Ganjuran selama ini dikenal sebagai gereja yang unik. Setelah perayaan Natal, kompleks gereja ini dipenuhi para peziarah di halaman Candi Mandala Hati Kudus, Ganjuran. Di pelataran candi bersemayam patung Yesus Kristus. Para peziarah biasanya mengambil air dari mata air Perwitasari yang tak jauh dari candi.
Para peziarah bersuci-mirip wudu dalam Islam-sebelum khusyuk berdoa di depan patung Yesus. Ada pula yang hanya bersimpuh di pekarangan candi, agak jauh dari patung Yesus.
Peziarah Ganjuran tidak hanya umat Katolik, tapi juga Konghucu dan Islam. Peziarah lintas iman banyak yang datang ke sana setelah mendengar belasan tahun lalu ada pengunjung yang semula tak bisa bicara karena lehernya dioperasi. Mereka meyakini orang itu sembuh berkat basuhan air Perwitasari.
Kompleks Gereja Ganjuran kental dengan nuansa Jawa. Selain arsitektur candi yang mirip Candi Sewu, bangunan utama gerejanya berbentuk joglo.
Patung Yesus di dalam candi mengenakan mahkota dan busana Jawa. Tangan kanannya menunjuk ke arah hatinya yang bersinar. Di atasnya bertuliskan aksara Jawa yang berbunyi: Sampeyan Dalem Maha Prabu Yesus Kristus Pangeraning Bangsa. Kaki Yesus dikelilingi melati.
Candi di kompleks gereja dibangun oleh keluarga Joseph Smutzer dan Julius Smutzer pada 1924. Smutzer bersaudara membangun candi lengkap dengan altar dan patung Yesus. Mereka memperluas kompleks gereja dengan sokongan pastor Belanda, Van Driessche S.J., yang memimpin Gereja Ganjuran pada 1924-1934.
Keluarga Smutzer merupakan pemilik pabrik gula Gondang Lipuro di kawasan Bambanglipuro yang mulai beroperasi pada 1912. Gondang Lipuro merupakan satu-satunya pabrik gula saat itu yang menolak ikut sindikasi Gula Hindia Belanda.
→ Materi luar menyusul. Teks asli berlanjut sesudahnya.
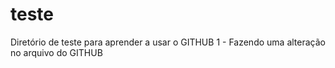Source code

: ﻿# teste
Diretório de teste para aprender a usar o GITHUB
1 - Fazendo uma alteração no arquivo do GITHUB 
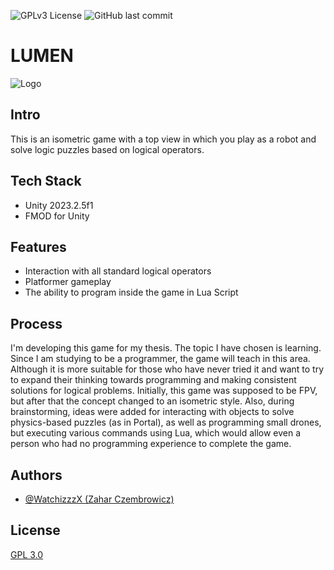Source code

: 
![GPLv3 License](https://img.shields.io/badge/License-GPL%20v3-yellow.svg)
![GitHub last commit](https://img.shields.io/github/last-commit/WatchizzzX/LUMEN)


# LUMEN
![Logo](https://dev-to-uploads.s3.amazonaws.com/uploads/articles/th5xamgrr6se0x5ro4g6.png)

## Intro
This is an isometric game with a top view in which you play as a robot and solve logic puzzles based on logical operators.
## Tech Stack

- Unity 2023.2.5f1
- FMOD for Unity


## Features

- Interaction with all standard logical operators
- Platformer gameplay
- The ability to program inside the game in Lua Script

## Process
I'm developing this game for my thesis. The topic I have chosen is learning. Since I am studying to be a programmer, the game will teach in this area. Although it is more suitable for those who have never tried it and want to try to expand their thinking towards programming and making consistent solutions for logical problems. Initially, this game was supposed to be FPV, but after that the concept changed to an isometric style.  Also, during brainstorming, ideas were added for interacting with objects to solve physics-based puzzles (as in Portal), as well as programming small drones, but executing various commands using Lua, which would allow even a person who had no programming experience to complete the game.
## Authors

- [@WatchizzzX (Zahar Czembrowicz)](https://www.github.com/WatchizzzX)


## License

[GPL 3.0](https://choosealicense.com/licenses/gpl-3.0/)


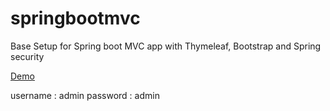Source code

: # springbootmvc
Base Setup for Spring boot MVC app with Thymeleaf, Bootstrap and Spring security

[Demo](https://mvcboot.herokuapp.com/)

username : admin
password : admin
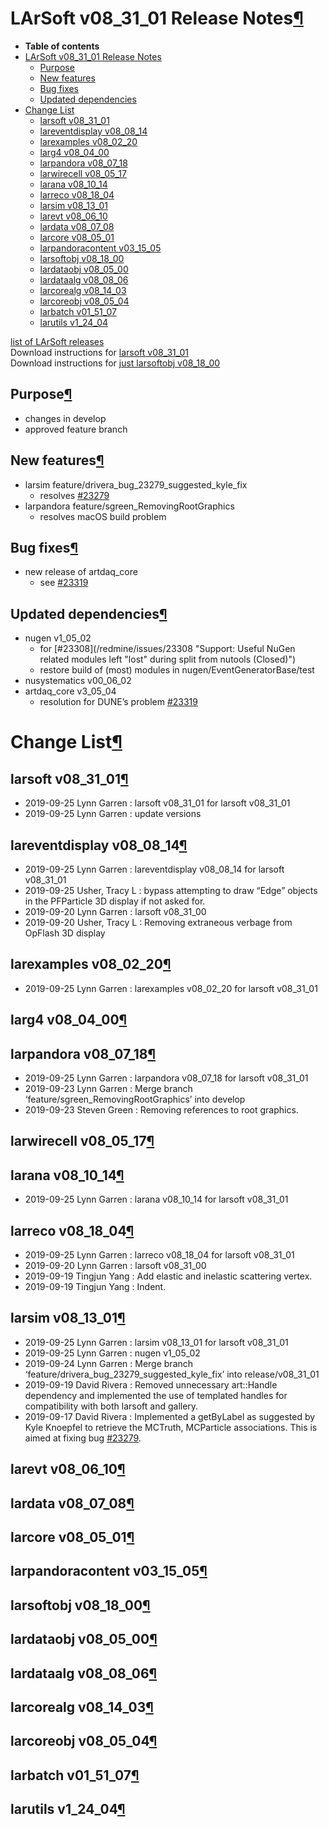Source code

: LArSoft v08\_31\_01 Release Notes[¶](#LArSoft-v08_31_01-Release-Notes)
======================================================================

-   **Table of contents**
-   [LArSoft v08\_31\_01 Release Notes](#LArSoft-v08_31_01-Release-Notes)
    -   [Purpose](#Purpose)
    -   [New features](#New-features)
    -   [Bug fixes](#Bug-fixes)
    -   [Updated dependencies](#Updated-dependencies)
-   [Change List](#Change-List)
    -   [larsoft v08\_31\_01](#larsoft-v08_31_01)
    -   [lareventdisplay v08\_08\_14](#lareventdisplay-v08_08_14)
    -   [larexamples v08\_02\_20](#larexamples-v08_02_20)
    -   [larg4 v08\_04\_00](#larg4-v08_04_00)
    -   [larpandora v08\_07\_18](#larpandora-v08_07_18)
    -   [larwirecell v08\_05\_17](#larwirecell-v08_05_17)
    -   [larana v08\_10\_14](#larana-v08_10_14)
    -   [larreco v08\_18\_04](#larreco-v08_18_04)
    -   [larsim v08\_13\_01](#larsim-v08_13_01)
    -   [larevt v08\_06\_10](#larevt-v08_06_10)
    -   [lardata v08\_07\_08](#lardata-v08_07_08)
    -   [larcore v08\_05\_01](#larcore-v08_05_01)
    -   [larpandoracontent v03\_15\_05](#larpandoracontent-v03_15_05)
    -   [larsoftobj v08\_18\_00](#larsoftobj-v08_18_00)
    -   [lardataobj v08\_05\_00](#lardataobj-v08_05_00)
    -   [lardataalg v08\_08\_06](#lardataalg-v08_08_06)
    -   [larcorealg v08\_14\_03](#larcorealg-v08_14_03)
    -   [larcoreobj v08\_05\_04](#larcoreobj-v08_05_04)
    -   [larbatch v01\_51\_07](#larbatch-v01_51_07)
    -   [larutils v1\_24\_04](#larutils-v1_24_04)

[list of LArSoft releases](LArSoft_release_list)\
Download instructions for [larsoft v08\_31\_01](http://scisoft.fnal.gov/scisoft/bundles/larsoft/v08_31_01/larsoft-v08_31_01.html)\
Download instructions for [just larsoftobj v08\_18\_00](http://scisoft.fnal.gov/scisoft/bundles/larsoftobj/v08_18_00/larsoftobj-v08_18_00.html)


Purpose[¶](#Purpose)
--------------------

-   changes in develop
-   approved feature branch


New features[¶](#New-features)
------------------------------

-   larsim feature/drivera\_bug\_23279\_suggested\_kyle\_fix
    -   resolves [\#23279](/redmine/issues/23279 "Bug: LArSim revision/commit d96375d3 breaks DUNE analysis. (Closed)")
-   larpandora feature/sgreen\_RemovingRootGraphics
    -   resolves macOS build problem


Bug fixes[¶](#Bug-fixes)
------------------------

-   new release of artdaq\_core
    -   see [\#23319](/redmine/issues/23319 "Bug: Problems reading ProtoDUNE-SP raw data file with artdaq_core v3_05_02 (Closed)")


Updated dependencies[¶](#Updated-dependencies)
----------------------------------------------

-   nugen v1\_05\_02
    -   for [\#23308](/redmine/issues/23308 "Support: Useful NuGen related modules left "lost" during split from nutools (Closed)")
    -   restore build of (most) modules in nugen/EventGeneratorBase/test
-   nusystematics v00\_06\_02
-   artdaq\_core v3\_05\_04
    -   resolution for DUNE’s problem [\#23319](/redmine/issues/23319 "Bug: Problems reading ProtoDUNE-SP raw data file with artdaq_core v3_05_02 (Closed)")


Change List[¶](#Change-List)
============================


larsoft v08\_31\_01[¶](#larsoft-v08_31_01)
------------------------------------------

-   2019-09-25 Lynn Garren : larsoft v08\_31\_01 for larsoft v08\_31\_01
-   2019-09-25 Lynn Garren : update versions


lareventdisplay v08\_08\_14[¶](#lareventdisplay-v08_08_14)
----------------------------------------------------------

-   2019-09-25 Lynn Garren : lareventdisplay v08\_08\_14 for larsoft v08\_31\_01
-   2019-09-25 Usher, Tracy L : bypass attempting to draw “Edge” objects in the PFParticle 3D display if not asked for.
-   2019-09-20 Lynn Garren : larsoft v08\_31\_00
-   2019-09-20 Usher, Tracy L : Removing extraneous verbage from OpFlash 3D display


larexamples v08\_02\_20[¶](#larexamples-v08_02_20)
--------------------------------------------------

-   2019-09-25 Lynn Garren : larexamples v08\_02\_20 for larsoft v08\_31\_01


larg4 v08\_04\_00[¶](#larg4-v08_04_00)
--------------------------------------


larpandora v08\_07\_18[¶](#larpandora-v08_07_18)
------------------------------------------------

-   2019-09-25 Lynn Garren : larpandora v08\_07\_18 for larsoft v08\_31\_01
-   2019-09-23 Lynn Garren : Merge branch ‘feature/sgreen\_RemovingRootGraphics’ into develop
-   2019-09-23 Steven Green : Removing references to root graphics.


larwirecell v08\_05\_17[¶](#larwirecell-v08_05_17)
--------------------------------------------------


larana v08\_10\_14[¶](#larana-v08_10_14)
----------------------------------------

-   2019-09-25 Lynn Garren : larana v08\_10\_14 for larsoft v08\_31\_01


larreco v08\_18\_04[¶](#larreco-v08_18_04)
------------------------------------------

-   2019-09-25 Lynn Garren : larreco v08\_18\_04 for larsoft v08\_31\_01
-   2019-09-20 Lynn Garren : larsoft v08\_31\_00
-   2019-09-19 Tingjun Yang : Add elastic and inelastic scattering vertex.
-   2019-09-19 Tingjun Yang : Indent.


larsim v08\_13\_01[¶](#larsim-v08_13_01)
----------------------------------------

-   2019-09-25 Lynn Garren : larsim v08\_13\_01 for larsoft v08\_31\_01
-   2019-09-25 Lynn Garren : nugen v1\_05\_02
-   2019-09-24 Lynn Garren : Merge branch ‘feature/drivera\_bug\_23279\_suggested\_kyle\_fix’ into release/v08\_31\_01
-   2019-09-19 David Rivera : Removed unnecessary art::Handle dependency and implemented the use of templated handles for compatibility with both larsoft and gallery.
-   2019-09-17 David Rivera : Implemented a getByLabel as suggested by Kyle Knoepfel to retrieve the MCTruth, MCParticle associations. This is aimed at fixing bug [\#23279](/redmine/issues/23279 "Bug: LArSim revision/commit d96375d3 breaks DUNE analysis. (Closed)").


larevt v08\_06\_10[¶](#larevt-v08_06_10)
----------------------------------------


lardata v08\_07\_08[¶](#lardata-v08_07_08)
------------------------------------------


larcore v08\_05\_01[¶](#larcore-v08_05_01)
------------------------------------------


larpandoracontent v03\_15\_05[¶](#larpandoracontent-v03_15_05)
--------------------------------------------------------------


larsoftobj v08\_18\_00[¶](#larsoftobj-v08_18_00)
------------------------------------------------


lardataobj v08\_05\_00[¶](#lardataobj-v08_05_00)
------------------------------------------------


lardataalg v08\_08\_06[¶](#lardataalg-v08_08_06)
------------------------------------------------


larcorealg v08\_14\_03[¶](#larcorealg-v08_14_03)
------------------------------------------------


larcoreobj v08\_05\_04[¶](#larcoreobj-v08_05_04)
------------------------------------------------


larbatch v01\_51\_07[¶](#larbatch-v01_51_07)
--------------------------------------------


larutils v1\_24\_04[¶](#larutils-v1_24_04)
------------------------------------------
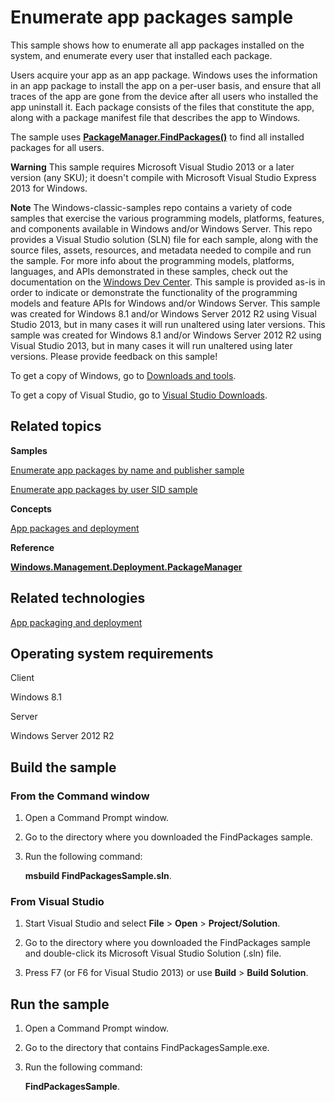 Enumerate app packages sample
=============================

This sample shows how to enumerate all app packages installed on the system, and enumerate every user that installed each package.

Users acquire your app as an app package. Windows uses the information in an app package to install the app on a per-user basis, and ensure that all traces of the app are gone from the device after all users who installed the app uninstall it. Each package consists of the files that constitute the app, along with a package manifest file that describes the app to Windows.

The sample uses [**PackageManager.FindPackages()**](http://msdn.microsoft.com/en-us/library/windows/desktop/br240969) to find all installed packages for all users.

**Warning**  This sample requires Microsoft Visual Studio 2013 or a later version (any SKU); it doesn't compile with Microsoft Visual Studio Express 2013 for Windows.

**Note**  The Windows-classic-samples repo contains a variety of code samples that exercise the various programming models, platforms, features, and components available in Windows and/or Windows Server. This repo provides a Visual Studio solution (SLN) file for each sample, along with the source files, assets, resources, and metadata needed to compile and run the sample. For more info about the programming models, platforms, languages, and APIs demonstrated in these samples, check out the documentation on the [Windows Dev Center](https://dev.windows.com). This sample is provided as-is in order to indicate or demonstrate the functionality of the programming models and feature APIs for Windows and/or Windows Server. This sample was created for Windows 8.1 and/or Windows Server 2012 R2 using Visual Studio 2013, but in many cases it will run unaltered using later versions. This sample was created for Windows 8.1 and/or Windows Server 2012 R2 using Visual Studio 2013, but in many cases it will run unaltered using later versions. Please provide feedback on this sample!

To get a copy of Windows, go to [Downloads and tools](http://go.microsoft.com/fwlink/p/?linkid=301696).

To get a copy of Visual Studio, go to [Visual Studio Downloads](http://go.microsoft.com/fwlink/p/?linkid=301697).

Related topics
--------------

**Samples**

[Enumerate app packages by name and publisher sample](http://code.msdn.microsoft.com/windowsdesktop/Package-Manager-Inventory-fe747b8a)

[Enumerate app packages by user SID sample](http://code.msdn.microsoft.com/windowsdesktop/Package-Manager-Inventory-5bee970a)

**Concepts**

[App packages and deployment](http://msdn.microsoft.com/en-us/library/windows/desktop/hh464929)

**Reference**

[**Windows.Management.Deployment.PackageManager**](http://msdn.microsoft.com/en-us/library/windows/desktop/br240960)

Related technologies
--------------------

[App packaging and deployment](http://msdn.microsoft.com/en-us/library/windows/desktop/hh446593)

Operating system requirements
-----------------------------

Client

Windows 8.1

Server

Windows Server 2012 R2

Build the sample
----------------

### From the Command window

1.  Open a Command Prompt window.

2.  Go to the directory where you downloaded the FindPackages sample.

3.  Run the following command:

    **msbuild FindPackagesSample.sln**.

### From Visual Studio

1.  Start Visual Studio and select **File** \> **Open** \> **Project/Solution**.

2.  Go to the directory where you downloaded the FindPackages sample and double-click its Microsoft Visual Studio Solution (.sln) file.

3.  Press F7 (or F6 for Visual Studio 2013) or use **Build** \> **Build Solution**.

Run the sample
--------------

1.  Open a Command Prompt window.

2.  Go to the directory that contains FindPackagesSample.exe.

3.  Run the following command:

    **FindPackagesSample**.


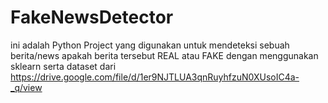 # FakeNewsDetector
ini adalah Python Project yang digunakan untuk mendeteksi sebuah berita/news apakah berita tersebut REAL atau FAKE dengan menggunakan sklearn serta dataset dari https://drive.google.com/file/d/1er9NJTLUA3qnRuyhfzuN0XUsoIC4a-_q/view
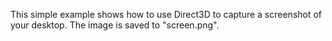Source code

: This simple example shows how to use Direct3D to capture a screenshot
of your desktop. The image is saved to "screen.png".
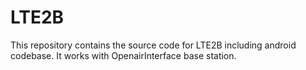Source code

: # LTE2B

This repository contains the source code for LTE2B including android codebase. It works with OpenairInterface base station. 
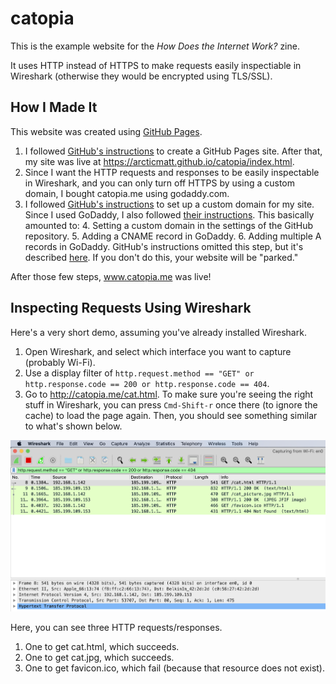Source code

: # catopia

This is the example website for the *How Does the Internet Work?* zine.

It uses HTTP instead of HTTPS to make requests easily inspectiable in Wireshark (otherwise they would be encrypted using TLS/SSL).

## How I Made It

This website was created using [GitHub Pages](https://pages.github.com/).

1. I followed [GitHub's instructions](https://help.github.com/en/github/working-with-github-pages/creating-a-github-pages-site) to create a GitHub Pages site. After that, my site was live at https://arcticmatt.github.io/catopia/index.html.
2. Since I want the HTTP requests and responses to be easily inspectable in Wireshark, and you can only turn off HTTPS by using a custom domain, I bought catopia.me using godaddy.com.
3. I followed [GitHub's instructions](https://help.github.com/en/github/working-with-github-pages/managing-a-custom-domain-for-your-github-pages-site) to set up a custom domain for my site. Since I used GoDaddy, I also followed [their instructions](https://www.godaddy.com/help/add-a-cname-record-19236). This basically amounted to:
    4. Setting a custom domain in the settings of the GitHub repository. 
    5. Adding a CNAME record in GoDaddy.
    6. Adding multiple A records in GoDaddy. GitHub's instructions omitted this step, but it's described [here](https://medium.com/@kimcodes/setting-up-a-web-page-with-github-pages-f77d45573ab2). If you don't do this, your website will be "parked."

    
After those few steps, www.catopia.me was live!

## Inspecting Requests Using Wireshark

Here's a very short demo, assuming you've already installed Wireshark.

1. Open Wireshark, and select which interface you want to capture (probably Wi-Fi).
2. Use a display filter of `http.request.method == "GET" or http.response.code == 200 or http.response.code == 404`.
3. Go to http://catopia.me/cat.html. To make sure you're seeing the right stuff in Wireshark, you can press `Cmd-Shift-r` once there (to ignore the cache) to load the page again. Then, you should see something similar to what's shown below.

![wireshark screenshot](wireshark_screenshot.png)

Here, you can see three HTTP requests/responses.

1. One to get cat.html, which succeeds.
2. One to get cat.jpg, which succeeds.
3. One to get favicon.ico, which fail (because that resource does not exist).


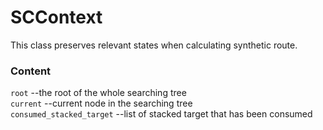 # SCContext
This class preserves relevant states when calculating synthetic route.

### Content
`root` --the root of the whole searching tree  
`current` --current node in the searching tree  
`consumed_stacked_target` --list of stacked target that has been consumed  
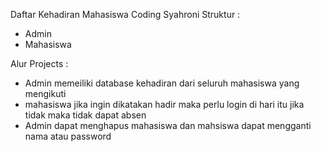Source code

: Daftar Kehadiran Mahasiswa Coding Syahroni
Struktur :

- Admin
- Mahasiswa

Alur Projects :

- Admin memeiliki database kehadiran dari seluruh mahasiswa yang mengikuti
- mahasiswa jika ingin dikatakan hadir maka perlu login di hari itu jika tidak maka tidak dapat absen
- Admin dapat menghapus mahasiswa dan mahsiswa dapat mengganti nama atau password
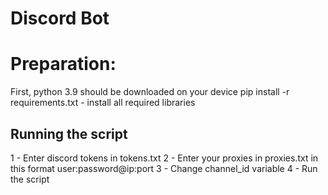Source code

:# Discord Bot

<h1>Preparation:</h1>
First, python 3.9 should be downloaded on your device
pip install -r requirements.txt - install all required libraries

<h2>Running the script</h2>
1 - Enter discord tokens in tokens.txt 
2 - Enter your proxies in proxies.txt in this format user:password@ip:port
3 - Change channel_id variable
4 - Run the script
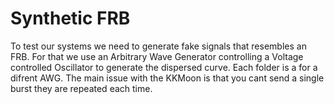 # Synthetic FRB

To test our systems we need to generate fake signals that resembles an FRB.
For that we use an Arbitrary Wave Generator controlling a Voltage controlled Oscillator to generate the dispersed curve.
Each folder is a for a difrent AWG. The main issue with the KKMoon is that you cant send a single burst they are repeated each time.

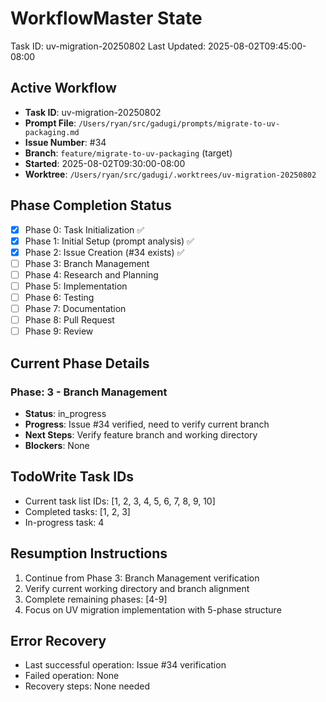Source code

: # WorkflowMaster State
Task ID: uv-migration-20250802
Last Updated: 2025-08-02T09:45:00-08:00

## Active Workflow
- **Task ID**: uv-migration-20250802
- **Prompt File**: `/Users/ryan/src/gadugi/prompts/migrate-to-uv-packaging.md`
- **Issue Number**: #34
- **Branch**: `feature/migrate-to-uv-packaging` (target)
- **Started**: 2025-08-02T09:30:00-08:00
- **Worktree**: `/Users/ryan/src/gadugi/.worktrees/uv-migration-20250802`

## Phase Completion Status
- [x] Phase 0: Task Initialization ✅
- [x] Phase 1: Initial Setup (prompt analysis) ✅
- [x] Phase 2: Issue Creation (#34 exists) ✅
- [ ] Phase 3: Branch Management
- [ ] Phase 4: Research and Planning
- [ ] Phase 5: Implementation
- [ ] Phase 6: Testing
- [ ] Phase 7: Documentation
- [ ] Phase 8: Pull Request
- [ ] Phase 9: Review

## Current Phase Details
### Phase: 3 - Branch Management
- **Status**: in_progress
- **Progress**: Issue #34 verified, need to verify current branch
- **Next Steps**: Verify feature branch and working directory
- **Blockers**: None

## TodoWrite Task IDs
- Current task list IDs: [1, 2, 3, 4, 5, 6, 7, 8, 9, 10]
- Completed tasks: [1, 2, 3]
- In-progress task: 4

## Resumption Instructions
1. Continue from Phase 3: Branch Management verification
2. Verify current working directory and branch alignment
3. Complete remaining phases: [4-9]
4. Focus on UV migration implementation with 5-phase structure

## Error Recovery
- Last successful operation: Issue #34 verification
- Failed operation: None
- Recovery steps: None needed
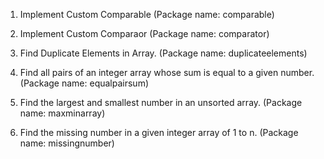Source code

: 1) Implement Custom Comparable (Package name: comparable)   			

2) Implement Custom Comparaor (Package name: comparator) 				

3) Find Duplicate Elements in Array. (Package name: duplicateelements) 		

4) Find all pairs of an integer array whose sum is equal to a given number. (Package name: equalpairsum)    	

5) Find the largest and smallest number in an unsorted array. (Package name: maxminarray) 
   
6) Find the missing number in a given integer array of 1 to n. (Package name: missingnumber)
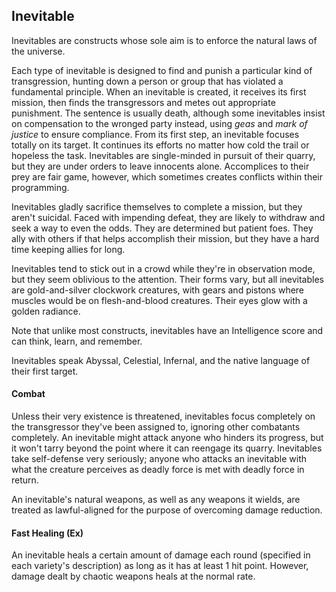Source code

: ## Inevitable

Inevitables are constructs whose sole aim is to enforce the natural laws of the universe. 

Each type of inevitable is designed to find and punish a particular kind of transgression, hunting down a person or group that has violated a fundamental principle. When an inevitable is created, it receives its first mission, then finds the transgressors and metes out appropriate punishment. The sentence is usually death, although some inevitables insist on compensation to the wronged party instead, using *geas* and *mark of justice* to ensure compliance. From its first step, an inevitable focuses totally on its target. It continues its efforts no matter how cold the trail or hopeless the task. Inevitables are single-minded in pursuit of their quarry, but they are under orders to leave innocents alone. Accomplices to their prey are fair game, however, which sometimes creates conflicts within their programming. 

Inevitables gladly sacrifice themselves to complete a mission, but they aren't suicidal. Faced with impending defeat, they are likely to withdraw and seek a way to even the odds. They are determined but patient foes. They ally with others if that helps accomplish their mission, but they have a hard time keeping allies for long. 

Inevitables tend to stick out in a crowd while they're in observation mode, but they seem oblivious to the attention. Their forms vary, but all inevitables are gold-and-silver clockwork creatures, with gears and pistons where muscles would be on flesh-and-blood creatures. Their eyes glow with a golden radiance. 

Note that unlike most constructs, inevitables have an Intelligence score and can think, learn, and remember. 

Inevitables speak Abyssal, Celestial, Infernal, and the native language of their first target. 

#### Combat

Unless their very existence is threatened, inevitables focus completely on the transgressor they've been assigned to, ignoring other combatants completely. An inevitable might attack anyone who hinders its progress, but it won't tarry beyond the point where it can reengage its quarry. Inevitables take self-defense very seriously; anyone who attacks an inevitable with what the creature perceives as deadly force is met with deadly force in return. 

An inevitable's natural weapons, as well as any weapons it wields, are treated as lawful-aligned for the purpose of overcoming damage reduction. 

#### Fast Healing (Ex)
An inevitable heals a certain amount of damage each round (specified in each variety's description) as long as it has at least 1 hit point. However, damage dealt by chaotic weapons heals at the normal rate.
Di zaman malaise 1929, pabrik ini tetap bertahan. Selain pabrik gula dan gereja, Smutzer membangun 12 sekolah rakyat, asrama putri Stella Duce, dan Rumah Sakit Panti Rapih di Yogyakarta. Gereja Ganjuran pernah runtuh akibat gempa pada 2006. Kini bangunan gereja kembali tegak seperti semula.